To do.
Below are some records. Say in a single number how many of their lines include the word "RPCs".

Extracted records.
------------------------
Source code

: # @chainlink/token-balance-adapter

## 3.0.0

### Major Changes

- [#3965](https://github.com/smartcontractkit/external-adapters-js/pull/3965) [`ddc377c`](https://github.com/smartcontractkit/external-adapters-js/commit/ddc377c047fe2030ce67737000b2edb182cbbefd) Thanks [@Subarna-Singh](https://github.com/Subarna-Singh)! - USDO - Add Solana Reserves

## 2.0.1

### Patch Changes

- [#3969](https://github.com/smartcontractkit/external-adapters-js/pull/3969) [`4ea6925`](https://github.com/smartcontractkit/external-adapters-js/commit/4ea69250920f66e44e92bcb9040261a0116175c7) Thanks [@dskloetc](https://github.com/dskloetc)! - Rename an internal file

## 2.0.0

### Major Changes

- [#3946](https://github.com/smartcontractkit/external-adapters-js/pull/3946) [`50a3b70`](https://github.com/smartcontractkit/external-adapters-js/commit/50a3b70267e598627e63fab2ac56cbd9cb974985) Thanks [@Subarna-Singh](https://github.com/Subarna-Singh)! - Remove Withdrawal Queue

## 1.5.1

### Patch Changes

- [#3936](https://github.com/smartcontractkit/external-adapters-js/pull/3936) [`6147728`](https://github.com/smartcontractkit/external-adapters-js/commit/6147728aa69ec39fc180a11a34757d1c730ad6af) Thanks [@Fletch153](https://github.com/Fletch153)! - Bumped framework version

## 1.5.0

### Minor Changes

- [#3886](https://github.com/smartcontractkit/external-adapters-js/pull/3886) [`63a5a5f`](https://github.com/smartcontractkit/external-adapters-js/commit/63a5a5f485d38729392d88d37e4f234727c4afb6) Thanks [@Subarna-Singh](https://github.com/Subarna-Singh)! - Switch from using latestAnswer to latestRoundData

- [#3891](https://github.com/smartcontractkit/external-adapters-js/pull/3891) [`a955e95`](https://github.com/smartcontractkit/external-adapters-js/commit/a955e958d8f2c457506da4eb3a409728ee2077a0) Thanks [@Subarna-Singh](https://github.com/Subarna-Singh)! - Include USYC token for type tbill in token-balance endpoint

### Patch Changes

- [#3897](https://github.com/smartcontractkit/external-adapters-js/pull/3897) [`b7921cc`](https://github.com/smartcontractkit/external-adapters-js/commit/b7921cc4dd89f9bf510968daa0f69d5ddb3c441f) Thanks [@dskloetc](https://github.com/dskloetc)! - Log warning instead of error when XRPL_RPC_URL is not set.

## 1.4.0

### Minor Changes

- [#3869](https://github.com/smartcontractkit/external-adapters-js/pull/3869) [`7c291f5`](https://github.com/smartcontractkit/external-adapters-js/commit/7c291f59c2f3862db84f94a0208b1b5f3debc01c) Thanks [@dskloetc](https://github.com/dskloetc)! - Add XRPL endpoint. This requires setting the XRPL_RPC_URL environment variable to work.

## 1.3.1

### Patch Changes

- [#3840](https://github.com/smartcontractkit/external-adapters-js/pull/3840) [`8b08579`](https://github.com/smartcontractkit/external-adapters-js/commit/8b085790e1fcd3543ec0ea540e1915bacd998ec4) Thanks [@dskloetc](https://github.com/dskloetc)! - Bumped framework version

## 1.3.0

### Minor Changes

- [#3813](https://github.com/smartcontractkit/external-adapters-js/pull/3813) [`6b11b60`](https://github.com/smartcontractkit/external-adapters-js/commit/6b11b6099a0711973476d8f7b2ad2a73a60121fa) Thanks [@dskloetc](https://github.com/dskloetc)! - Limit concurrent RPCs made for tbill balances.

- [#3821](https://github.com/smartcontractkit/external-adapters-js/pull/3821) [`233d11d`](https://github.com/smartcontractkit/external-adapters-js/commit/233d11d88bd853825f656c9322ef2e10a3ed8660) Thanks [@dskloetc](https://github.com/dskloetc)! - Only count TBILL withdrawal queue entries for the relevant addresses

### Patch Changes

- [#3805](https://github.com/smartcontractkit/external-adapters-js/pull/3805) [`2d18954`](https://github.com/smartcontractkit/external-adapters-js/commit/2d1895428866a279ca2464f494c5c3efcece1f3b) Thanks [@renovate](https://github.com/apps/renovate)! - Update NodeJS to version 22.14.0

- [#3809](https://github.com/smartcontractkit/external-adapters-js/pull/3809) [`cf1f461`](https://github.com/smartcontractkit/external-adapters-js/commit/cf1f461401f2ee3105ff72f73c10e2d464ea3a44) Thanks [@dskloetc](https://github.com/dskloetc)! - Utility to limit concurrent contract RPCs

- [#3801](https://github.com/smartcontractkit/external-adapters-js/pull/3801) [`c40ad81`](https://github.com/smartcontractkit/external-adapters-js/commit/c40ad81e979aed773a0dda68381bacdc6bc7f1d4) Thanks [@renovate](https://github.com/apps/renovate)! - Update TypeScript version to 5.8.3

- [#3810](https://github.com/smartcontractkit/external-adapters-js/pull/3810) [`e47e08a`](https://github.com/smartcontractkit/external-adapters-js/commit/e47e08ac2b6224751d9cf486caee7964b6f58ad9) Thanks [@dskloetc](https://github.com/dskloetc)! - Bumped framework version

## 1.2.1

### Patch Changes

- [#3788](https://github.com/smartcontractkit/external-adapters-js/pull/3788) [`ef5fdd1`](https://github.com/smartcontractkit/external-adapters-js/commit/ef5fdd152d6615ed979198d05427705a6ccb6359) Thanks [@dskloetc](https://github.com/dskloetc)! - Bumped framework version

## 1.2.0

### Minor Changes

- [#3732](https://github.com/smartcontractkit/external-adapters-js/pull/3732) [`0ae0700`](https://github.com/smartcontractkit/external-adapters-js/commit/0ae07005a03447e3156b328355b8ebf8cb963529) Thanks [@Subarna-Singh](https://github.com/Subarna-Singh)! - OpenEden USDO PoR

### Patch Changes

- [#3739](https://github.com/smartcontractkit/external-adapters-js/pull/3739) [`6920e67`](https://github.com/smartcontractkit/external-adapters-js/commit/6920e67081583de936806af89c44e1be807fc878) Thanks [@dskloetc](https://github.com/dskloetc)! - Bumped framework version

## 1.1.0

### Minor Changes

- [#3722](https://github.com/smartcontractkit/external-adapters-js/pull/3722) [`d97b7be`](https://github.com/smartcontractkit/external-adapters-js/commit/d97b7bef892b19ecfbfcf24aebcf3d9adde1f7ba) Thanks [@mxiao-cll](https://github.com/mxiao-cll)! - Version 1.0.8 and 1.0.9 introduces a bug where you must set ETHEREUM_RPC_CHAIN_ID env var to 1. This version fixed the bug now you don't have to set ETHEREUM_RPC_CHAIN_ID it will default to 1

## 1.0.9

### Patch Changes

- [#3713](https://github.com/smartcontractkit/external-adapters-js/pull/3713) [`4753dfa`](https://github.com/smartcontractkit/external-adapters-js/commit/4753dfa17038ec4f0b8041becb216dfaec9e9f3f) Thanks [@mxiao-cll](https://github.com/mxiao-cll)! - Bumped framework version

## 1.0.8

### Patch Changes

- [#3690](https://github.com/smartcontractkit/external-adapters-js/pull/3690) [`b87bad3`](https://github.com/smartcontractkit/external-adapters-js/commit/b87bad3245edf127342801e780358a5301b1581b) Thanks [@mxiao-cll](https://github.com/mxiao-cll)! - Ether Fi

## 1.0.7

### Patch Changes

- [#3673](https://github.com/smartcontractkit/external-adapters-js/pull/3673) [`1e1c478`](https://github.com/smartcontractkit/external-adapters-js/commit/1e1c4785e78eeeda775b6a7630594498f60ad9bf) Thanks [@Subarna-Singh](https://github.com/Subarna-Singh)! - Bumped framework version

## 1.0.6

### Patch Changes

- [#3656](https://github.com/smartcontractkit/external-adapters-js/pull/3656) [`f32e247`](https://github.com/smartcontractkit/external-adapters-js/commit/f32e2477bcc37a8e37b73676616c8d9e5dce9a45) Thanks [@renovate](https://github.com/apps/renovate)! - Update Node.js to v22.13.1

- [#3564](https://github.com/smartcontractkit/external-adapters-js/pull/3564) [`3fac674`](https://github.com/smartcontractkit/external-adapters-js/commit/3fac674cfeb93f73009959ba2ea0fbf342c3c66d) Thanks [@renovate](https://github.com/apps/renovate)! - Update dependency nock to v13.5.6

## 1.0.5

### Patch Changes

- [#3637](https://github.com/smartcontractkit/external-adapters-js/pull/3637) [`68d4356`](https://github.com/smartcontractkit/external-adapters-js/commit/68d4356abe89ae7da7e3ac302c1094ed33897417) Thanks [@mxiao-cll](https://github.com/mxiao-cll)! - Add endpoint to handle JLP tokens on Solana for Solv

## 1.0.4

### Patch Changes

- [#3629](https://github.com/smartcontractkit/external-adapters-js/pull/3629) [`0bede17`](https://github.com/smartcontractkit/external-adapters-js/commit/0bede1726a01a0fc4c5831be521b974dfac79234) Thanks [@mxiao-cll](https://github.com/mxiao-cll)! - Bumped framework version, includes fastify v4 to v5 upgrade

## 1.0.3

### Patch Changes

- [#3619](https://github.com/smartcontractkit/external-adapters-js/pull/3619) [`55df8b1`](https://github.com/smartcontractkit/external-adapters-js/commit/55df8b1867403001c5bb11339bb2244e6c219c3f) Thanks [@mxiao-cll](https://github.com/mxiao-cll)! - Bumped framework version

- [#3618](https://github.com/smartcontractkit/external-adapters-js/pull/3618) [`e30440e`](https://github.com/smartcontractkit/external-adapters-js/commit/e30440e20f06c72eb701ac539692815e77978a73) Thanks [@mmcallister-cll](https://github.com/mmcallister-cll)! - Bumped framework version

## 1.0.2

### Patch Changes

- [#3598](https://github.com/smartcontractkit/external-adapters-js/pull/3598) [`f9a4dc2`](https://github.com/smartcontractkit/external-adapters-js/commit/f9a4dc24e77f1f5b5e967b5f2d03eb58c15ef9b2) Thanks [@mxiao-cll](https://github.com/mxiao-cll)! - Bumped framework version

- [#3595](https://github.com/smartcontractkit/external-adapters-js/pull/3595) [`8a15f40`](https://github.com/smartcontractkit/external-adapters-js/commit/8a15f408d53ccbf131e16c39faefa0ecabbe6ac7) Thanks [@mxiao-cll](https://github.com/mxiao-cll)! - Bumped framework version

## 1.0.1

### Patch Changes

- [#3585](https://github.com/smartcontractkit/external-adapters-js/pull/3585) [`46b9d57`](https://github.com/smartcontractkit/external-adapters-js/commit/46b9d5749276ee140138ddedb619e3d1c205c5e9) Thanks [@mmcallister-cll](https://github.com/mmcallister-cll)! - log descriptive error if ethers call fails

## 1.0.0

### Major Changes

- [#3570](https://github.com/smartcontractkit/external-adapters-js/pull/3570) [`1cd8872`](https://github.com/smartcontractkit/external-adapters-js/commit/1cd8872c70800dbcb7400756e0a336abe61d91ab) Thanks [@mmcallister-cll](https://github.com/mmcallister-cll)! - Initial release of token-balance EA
------------------------
Solution for this problem.
2